You are correct that the standard deviation of the observed proportion of successes depends on $R$.

Let's say that $p$ is the "true" probability of success and $\hat{p}$ is the observed proportion of successes. As in your notation, let $R$ be the number of iterations.

Then, the total number of observed successes is $R\hat{p}$, and $R\hat{p}$ is a binomial random variable with variance of $Rp(1-p)$. It follows that the standard deviation of $\hat{p}$ is $\sqrt{\frac{p(1-p)}{R}}$.

Is there a simple formula to determine number of simulations required?

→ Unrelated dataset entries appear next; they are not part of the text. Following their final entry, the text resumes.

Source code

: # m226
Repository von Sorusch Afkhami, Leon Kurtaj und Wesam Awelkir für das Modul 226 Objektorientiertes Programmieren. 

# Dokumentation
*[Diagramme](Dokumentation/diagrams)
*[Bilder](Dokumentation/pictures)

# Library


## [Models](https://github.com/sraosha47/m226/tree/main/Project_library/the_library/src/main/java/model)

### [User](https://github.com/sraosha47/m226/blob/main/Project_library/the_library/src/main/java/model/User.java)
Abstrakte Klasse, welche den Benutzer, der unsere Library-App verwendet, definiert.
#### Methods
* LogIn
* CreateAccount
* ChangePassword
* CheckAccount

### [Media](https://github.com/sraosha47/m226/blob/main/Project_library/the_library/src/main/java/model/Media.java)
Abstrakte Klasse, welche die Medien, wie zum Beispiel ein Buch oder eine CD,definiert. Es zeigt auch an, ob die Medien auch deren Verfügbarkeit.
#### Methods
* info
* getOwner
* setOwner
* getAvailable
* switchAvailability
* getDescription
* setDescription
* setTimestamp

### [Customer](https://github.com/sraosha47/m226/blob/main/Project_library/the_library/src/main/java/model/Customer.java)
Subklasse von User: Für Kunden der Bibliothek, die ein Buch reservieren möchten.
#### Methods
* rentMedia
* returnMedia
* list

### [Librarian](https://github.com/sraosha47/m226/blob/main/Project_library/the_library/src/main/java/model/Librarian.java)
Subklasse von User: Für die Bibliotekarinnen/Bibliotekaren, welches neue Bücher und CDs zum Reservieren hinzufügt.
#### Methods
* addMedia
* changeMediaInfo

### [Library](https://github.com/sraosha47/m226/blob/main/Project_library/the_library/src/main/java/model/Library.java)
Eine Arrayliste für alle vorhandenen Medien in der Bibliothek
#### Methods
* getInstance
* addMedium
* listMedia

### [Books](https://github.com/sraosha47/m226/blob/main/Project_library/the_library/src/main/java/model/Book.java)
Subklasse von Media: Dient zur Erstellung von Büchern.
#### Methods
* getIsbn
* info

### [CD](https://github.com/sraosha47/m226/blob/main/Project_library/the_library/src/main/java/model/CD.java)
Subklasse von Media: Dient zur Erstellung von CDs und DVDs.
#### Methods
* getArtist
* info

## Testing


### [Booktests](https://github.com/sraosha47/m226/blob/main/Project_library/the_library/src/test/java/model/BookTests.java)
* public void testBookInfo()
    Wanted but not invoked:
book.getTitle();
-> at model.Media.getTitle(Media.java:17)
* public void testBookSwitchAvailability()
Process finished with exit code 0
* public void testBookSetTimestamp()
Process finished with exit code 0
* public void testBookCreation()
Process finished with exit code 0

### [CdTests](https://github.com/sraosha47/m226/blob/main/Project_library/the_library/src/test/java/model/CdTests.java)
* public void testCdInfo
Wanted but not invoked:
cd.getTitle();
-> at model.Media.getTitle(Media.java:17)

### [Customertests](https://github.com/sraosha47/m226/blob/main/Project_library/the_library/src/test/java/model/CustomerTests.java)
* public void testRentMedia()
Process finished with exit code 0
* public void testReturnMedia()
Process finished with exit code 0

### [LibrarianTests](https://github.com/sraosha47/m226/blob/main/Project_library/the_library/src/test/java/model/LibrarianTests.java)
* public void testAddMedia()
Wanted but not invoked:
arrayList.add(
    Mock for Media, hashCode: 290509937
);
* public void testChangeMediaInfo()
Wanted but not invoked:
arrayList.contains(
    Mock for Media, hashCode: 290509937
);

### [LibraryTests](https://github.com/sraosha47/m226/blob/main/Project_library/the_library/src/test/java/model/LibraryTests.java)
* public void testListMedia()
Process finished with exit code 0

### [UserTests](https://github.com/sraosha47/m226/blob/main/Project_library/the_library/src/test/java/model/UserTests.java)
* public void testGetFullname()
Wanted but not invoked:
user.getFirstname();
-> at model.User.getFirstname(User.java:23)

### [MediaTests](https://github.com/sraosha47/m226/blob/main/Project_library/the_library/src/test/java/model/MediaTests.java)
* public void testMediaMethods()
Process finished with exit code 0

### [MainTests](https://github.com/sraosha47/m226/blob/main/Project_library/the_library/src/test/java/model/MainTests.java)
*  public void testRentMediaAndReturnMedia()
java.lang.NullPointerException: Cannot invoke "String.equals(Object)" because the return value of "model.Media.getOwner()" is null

I assume you mean the number of iterations required. Wikipedia cites the standard formula using the normal approximation, which is (in your notation):

$$E=z_{\alpha/2} \sqrt{\frac{\hat{p}(1-\hat{p})}{R}}$$

Rearranging gives

$$R = \hat{p}(1-\hat{p}) \frac{z_{\alpha/2}^2}{E^2}$$

This is all explained in great detail in this sample size calculator web app I found after a google search. The formula above does still depend on $\hat{p}$, which generally you don't know. To deal with this, you can either estimate it via a pilot study with a small number of trials, or use $\hat{p}=0.5$, which will give you a conservative (high) estimate of the necessary $R$.